July 01,2021

By Lapacazo Sandoval

Contributing Writer


Kevin Hart has proven himself over and over again in the entertainment industry. Hart is a brand and he has been in films that have grossed more than $4 billion at the box office and he’s a money earner with a string of successful stand-up specials and concert tours to his credit might have earned the title — “the hardest working African American man in show business” if the Wayans family had retired that award a decade ago.

In the new drama “Fatherhood” now playing on Netflix, Hart steps into the shoes of Matt Logelin, a widower, after his loving wife, Liz (Deborah Ayorinde), dies from a pulmonary embolism one day after giving birth to their daughter, Maddy.

His grief is deep but his commitment to raising, Maddy is solid but the struggle as a new parent, for him, is real and challenging. His in-laws (Alfre Woodard, Frankie Faison) doubt he is up to the challenge over fatherhood. 

The streaming platform is the perfect spot for “Fatherhood” and should do well for Netflix. Here Hart is not using his comedic chops to flesh out his character, choosing to shine up his dramatic skills which show promise but are not quite there yet but it does take time to master the acting craft.

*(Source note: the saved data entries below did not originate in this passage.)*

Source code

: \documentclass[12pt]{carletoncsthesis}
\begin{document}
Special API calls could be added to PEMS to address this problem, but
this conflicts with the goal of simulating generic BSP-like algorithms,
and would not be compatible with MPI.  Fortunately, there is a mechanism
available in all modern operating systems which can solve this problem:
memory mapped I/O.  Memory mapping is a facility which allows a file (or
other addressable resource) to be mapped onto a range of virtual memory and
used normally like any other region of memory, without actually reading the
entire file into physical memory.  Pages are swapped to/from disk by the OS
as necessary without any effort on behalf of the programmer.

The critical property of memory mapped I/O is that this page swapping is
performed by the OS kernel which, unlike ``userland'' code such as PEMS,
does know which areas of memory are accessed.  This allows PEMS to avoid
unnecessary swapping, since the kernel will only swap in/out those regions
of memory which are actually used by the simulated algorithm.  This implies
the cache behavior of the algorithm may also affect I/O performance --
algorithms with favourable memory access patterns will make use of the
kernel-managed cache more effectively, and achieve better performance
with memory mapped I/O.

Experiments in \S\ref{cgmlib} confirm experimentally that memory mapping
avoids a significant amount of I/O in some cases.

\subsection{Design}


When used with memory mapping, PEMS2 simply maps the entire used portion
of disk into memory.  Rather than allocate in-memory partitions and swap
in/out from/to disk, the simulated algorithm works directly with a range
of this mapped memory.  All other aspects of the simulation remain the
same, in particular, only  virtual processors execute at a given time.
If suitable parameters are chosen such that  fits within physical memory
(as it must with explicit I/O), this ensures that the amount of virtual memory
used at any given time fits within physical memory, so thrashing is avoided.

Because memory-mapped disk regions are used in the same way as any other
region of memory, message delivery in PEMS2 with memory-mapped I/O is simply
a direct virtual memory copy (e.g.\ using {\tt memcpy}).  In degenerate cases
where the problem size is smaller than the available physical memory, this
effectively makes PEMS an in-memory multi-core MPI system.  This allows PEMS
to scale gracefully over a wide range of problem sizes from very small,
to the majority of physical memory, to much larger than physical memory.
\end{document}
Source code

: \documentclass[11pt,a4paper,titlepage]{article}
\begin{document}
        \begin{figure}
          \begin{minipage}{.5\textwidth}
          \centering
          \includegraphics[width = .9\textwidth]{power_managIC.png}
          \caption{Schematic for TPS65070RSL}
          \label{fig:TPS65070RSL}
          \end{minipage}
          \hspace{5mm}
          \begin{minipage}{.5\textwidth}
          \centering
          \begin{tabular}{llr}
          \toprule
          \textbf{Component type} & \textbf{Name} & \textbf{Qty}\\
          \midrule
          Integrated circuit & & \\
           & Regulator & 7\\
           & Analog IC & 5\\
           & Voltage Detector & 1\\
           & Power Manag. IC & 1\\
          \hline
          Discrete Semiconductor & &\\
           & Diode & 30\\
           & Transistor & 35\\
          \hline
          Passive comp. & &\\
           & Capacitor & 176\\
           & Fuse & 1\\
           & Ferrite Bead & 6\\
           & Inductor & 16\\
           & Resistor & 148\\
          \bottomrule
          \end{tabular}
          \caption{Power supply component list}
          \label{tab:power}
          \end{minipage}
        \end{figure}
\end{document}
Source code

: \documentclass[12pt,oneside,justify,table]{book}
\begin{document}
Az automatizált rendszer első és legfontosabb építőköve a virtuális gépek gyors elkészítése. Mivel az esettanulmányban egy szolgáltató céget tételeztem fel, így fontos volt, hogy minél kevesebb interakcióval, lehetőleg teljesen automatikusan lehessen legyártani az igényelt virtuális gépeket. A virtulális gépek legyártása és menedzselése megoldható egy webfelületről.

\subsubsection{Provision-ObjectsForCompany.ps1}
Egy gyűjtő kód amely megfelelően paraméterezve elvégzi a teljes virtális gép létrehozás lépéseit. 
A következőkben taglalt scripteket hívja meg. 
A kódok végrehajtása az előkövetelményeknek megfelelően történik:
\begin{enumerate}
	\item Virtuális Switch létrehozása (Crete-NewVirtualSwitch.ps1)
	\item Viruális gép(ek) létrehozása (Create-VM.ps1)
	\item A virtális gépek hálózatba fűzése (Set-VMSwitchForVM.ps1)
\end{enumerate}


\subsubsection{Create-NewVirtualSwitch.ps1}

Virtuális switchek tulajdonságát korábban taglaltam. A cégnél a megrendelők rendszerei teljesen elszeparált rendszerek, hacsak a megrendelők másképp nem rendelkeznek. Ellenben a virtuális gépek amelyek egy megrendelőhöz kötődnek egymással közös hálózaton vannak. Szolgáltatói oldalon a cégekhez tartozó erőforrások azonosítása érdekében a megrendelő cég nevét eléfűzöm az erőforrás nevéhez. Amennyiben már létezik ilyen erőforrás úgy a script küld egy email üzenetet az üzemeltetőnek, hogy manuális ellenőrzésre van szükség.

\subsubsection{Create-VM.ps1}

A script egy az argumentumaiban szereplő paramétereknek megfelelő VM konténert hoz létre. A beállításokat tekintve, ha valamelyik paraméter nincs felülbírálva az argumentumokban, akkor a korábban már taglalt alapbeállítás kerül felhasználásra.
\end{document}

“Fatherhood” is directed by Paul Weitz from a screenplay credited to Weitz and Dana Stevens. The story is based on a bestselling book Two Kisses for Maddy which is based on Matthew Logelin’s life.

This isn’t his first dramatic role, Hart was in the remake “The Upside” and “Let Go.”

Kudos to the producers for surrounding Hart with a strong supporting cast. Veteran Woodard brings gravitas as Matt’s mother-in-law, who feels, in her bones, that he’s too heartbroken to raise Maddy on his own. In the role of his supportive best friend, it is funnyman Lil Rel Howery, who snaps up the film's funniest moments. 

DeWanda Wise as a romantic interest is interesting and Melody Hurd, as young Maddy, brings a perfect balance to the story. 

As you imagine the demands of being a grieving, the single father pulls him in every direction imaginable. That might be one of the issues for Hart, the actor is having broad enough shoulders to hold the center. There are those moments when his comedic bones show. It’s not that he doesn’t try but you can almost see his kinetic comedian energy rippling under his skin. 

Kudos to director Weitz, who delivers a nicely balanced warm, and emotional story. In the end, we feel for the young father but there is a part that wishes that Hart could have gone deeper. 

“Fatherhood”  now playing on Netflix.